§ Exercise directions
Output only the lines below that start at the line containing "To start the" and end at the line containing "For iOS, remember", with both ends kept.
───── Source data
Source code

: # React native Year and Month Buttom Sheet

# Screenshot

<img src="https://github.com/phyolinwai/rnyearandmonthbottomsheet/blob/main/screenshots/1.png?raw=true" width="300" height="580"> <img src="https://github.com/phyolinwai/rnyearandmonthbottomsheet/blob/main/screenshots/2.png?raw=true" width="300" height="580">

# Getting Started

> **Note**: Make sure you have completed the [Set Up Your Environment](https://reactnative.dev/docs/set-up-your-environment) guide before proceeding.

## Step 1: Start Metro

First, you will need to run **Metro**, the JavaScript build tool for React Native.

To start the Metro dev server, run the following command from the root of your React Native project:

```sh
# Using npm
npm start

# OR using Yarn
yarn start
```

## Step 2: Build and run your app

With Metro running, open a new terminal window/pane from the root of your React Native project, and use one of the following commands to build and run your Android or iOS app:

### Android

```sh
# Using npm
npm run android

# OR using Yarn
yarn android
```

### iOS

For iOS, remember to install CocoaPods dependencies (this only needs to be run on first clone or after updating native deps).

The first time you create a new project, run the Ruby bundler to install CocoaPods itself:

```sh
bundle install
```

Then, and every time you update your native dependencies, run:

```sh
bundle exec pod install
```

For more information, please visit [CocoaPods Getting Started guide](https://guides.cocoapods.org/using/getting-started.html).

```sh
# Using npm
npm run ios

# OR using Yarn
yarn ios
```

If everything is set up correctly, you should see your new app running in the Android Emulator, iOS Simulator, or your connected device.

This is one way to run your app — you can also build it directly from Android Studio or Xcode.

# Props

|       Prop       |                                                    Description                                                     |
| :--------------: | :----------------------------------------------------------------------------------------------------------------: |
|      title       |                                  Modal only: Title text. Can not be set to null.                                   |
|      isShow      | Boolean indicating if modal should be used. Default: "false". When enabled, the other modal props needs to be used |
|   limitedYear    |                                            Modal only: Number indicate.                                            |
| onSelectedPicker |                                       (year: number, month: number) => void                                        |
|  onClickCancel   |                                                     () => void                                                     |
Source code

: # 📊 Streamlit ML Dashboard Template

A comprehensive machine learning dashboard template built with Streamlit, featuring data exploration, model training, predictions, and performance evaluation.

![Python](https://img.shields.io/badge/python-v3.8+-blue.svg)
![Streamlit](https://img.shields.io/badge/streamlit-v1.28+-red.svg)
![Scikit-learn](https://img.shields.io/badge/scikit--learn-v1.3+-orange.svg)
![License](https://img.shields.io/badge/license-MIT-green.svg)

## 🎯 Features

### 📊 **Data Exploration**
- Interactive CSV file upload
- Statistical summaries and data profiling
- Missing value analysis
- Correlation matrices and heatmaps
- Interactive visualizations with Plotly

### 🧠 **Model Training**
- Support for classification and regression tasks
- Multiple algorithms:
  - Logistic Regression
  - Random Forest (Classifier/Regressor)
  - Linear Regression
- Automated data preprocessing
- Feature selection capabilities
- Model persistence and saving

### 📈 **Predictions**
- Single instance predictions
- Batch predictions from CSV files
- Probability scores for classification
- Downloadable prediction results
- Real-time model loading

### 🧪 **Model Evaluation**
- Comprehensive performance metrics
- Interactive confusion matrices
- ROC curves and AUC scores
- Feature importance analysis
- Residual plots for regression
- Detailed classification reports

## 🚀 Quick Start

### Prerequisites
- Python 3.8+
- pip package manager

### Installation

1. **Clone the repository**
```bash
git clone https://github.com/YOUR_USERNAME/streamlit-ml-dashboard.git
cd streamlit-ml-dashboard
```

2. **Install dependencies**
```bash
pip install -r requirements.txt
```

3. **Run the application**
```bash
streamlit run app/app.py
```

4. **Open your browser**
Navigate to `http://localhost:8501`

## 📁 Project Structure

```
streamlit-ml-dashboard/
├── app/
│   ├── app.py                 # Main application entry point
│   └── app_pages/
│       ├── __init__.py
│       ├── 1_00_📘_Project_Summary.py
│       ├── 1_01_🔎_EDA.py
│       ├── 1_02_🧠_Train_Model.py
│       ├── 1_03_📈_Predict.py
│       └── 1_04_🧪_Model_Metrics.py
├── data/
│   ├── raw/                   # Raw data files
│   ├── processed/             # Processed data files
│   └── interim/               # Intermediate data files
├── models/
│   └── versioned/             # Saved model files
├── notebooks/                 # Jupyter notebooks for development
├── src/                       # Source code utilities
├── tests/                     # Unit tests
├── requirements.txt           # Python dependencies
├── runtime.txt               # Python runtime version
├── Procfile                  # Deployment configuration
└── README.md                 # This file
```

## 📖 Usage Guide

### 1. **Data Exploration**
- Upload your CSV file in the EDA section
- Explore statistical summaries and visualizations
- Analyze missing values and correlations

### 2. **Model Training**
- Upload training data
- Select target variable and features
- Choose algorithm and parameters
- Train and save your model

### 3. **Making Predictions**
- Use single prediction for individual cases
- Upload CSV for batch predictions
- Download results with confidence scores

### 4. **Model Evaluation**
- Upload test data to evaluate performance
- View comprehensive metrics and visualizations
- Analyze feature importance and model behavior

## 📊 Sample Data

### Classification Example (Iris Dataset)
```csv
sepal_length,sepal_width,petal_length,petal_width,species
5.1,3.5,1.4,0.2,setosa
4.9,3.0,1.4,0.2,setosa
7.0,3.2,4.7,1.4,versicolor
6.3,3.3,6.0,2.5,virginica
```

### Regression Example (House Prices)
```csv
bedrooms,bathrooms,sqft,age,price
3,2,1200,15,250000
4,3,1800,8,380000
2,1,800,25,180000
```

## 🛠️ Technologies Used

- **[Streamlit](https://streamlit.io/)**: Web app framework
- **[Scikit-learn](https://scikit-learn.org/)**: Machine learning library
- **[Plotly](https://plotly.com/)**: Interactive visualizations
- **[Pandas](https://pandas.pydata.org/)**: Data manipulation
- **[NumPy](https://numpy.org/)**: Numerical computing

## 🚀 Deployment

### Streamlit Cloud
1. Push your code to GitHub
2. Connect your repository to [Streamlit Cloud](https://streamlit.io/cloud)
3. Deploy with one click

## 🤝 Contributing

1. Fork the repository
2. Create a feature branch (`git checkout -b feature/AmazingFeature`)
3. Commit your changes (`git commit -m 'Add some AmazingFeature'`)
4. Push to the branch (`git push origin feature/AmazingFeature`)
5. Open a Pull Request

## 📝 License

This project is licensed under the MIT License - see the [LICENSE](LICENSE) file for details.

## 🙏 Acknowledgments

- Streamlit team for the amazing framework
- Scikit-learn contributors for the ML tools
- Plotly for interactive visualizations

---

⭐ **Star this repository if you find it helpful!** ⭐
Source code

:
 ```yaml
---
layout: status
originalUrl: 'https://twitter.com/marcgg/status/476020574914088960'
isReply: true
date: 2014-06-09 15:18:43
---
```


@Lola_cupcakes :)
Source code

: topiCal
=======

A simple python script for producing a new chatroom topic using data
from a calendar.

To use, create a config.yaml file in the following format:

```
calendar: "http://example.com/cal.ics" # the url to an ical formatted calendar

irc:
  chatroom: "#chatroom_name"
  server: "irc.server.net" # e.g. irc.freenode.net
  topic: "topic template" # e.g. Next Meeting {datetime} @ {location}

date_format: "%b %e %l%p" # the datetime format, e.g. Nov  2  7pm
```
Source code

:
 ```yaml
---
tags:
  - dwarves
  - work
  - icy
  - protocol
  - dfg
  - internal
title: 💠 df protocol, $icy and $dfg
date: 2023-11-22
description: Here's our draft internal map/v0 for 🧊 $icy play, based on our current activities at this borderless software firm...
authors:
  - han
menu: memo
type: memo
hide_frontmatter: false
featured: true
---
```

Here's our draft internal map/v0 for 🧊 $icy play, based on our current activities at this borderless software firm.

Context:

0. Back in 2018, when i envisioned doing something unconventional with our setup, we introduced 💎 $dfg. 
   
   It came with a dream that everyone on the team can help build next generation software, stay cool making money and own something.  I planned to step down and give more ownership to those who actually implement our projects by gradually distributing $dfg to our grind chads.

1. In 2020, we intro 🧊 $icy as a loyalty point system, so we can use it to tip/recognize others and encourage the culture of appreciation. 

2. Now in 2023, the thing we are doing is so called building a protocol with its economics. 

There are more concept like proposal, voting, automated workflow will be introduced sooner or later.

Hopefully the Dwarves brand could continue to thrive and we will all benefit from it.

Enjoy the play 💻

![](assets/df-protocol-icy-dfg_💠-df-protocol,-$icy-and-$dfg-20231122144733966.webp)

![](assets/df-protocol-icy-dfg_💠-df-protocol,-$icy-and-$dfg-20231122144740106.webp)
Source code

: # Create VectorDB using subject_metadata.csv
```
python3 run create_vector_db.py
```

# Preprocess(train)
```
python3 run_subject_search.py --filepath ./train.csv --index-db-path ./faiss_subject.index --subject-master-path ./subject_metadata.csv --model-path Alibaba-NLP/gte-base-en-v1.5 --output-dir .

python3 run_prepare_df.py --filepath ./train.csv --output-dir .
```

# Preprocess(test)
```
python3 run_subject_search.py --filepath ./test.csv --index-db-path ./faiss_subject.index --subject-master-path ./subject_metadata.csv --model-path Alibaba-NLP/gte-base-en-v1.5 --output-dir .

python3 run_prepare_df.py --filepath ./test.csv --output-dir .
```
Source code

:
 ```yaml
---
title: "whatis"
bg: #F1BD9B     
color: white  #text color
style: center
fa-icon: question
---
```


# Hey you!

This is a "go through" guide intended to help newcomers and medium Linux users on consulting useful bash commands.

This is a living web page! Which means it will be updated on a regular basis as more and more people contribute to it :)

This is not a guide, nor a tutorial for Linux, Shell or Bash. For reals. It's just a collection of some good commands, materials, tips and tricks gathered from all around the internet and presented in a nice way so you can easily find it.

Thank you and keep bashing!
──────────
§ Answer below
To start the Metro dev server, run the following command from the root of your React Native project:

```sh
# Using npm
npm start

# OR using Yarn
yarn start
```

## Step 2: Build and run your app

With Metro running, open a new terminal window/pane from the root of your React Native project, and use one of the following commands to build and run your Android or iOS app:

### Android

```sh
# Using npm
npm run android

# OR using Yarn
yarn android
```

### iOS

For iOS, remember to install CocoaPods dependencies (this only needs to be run on first clone or after updating native deps).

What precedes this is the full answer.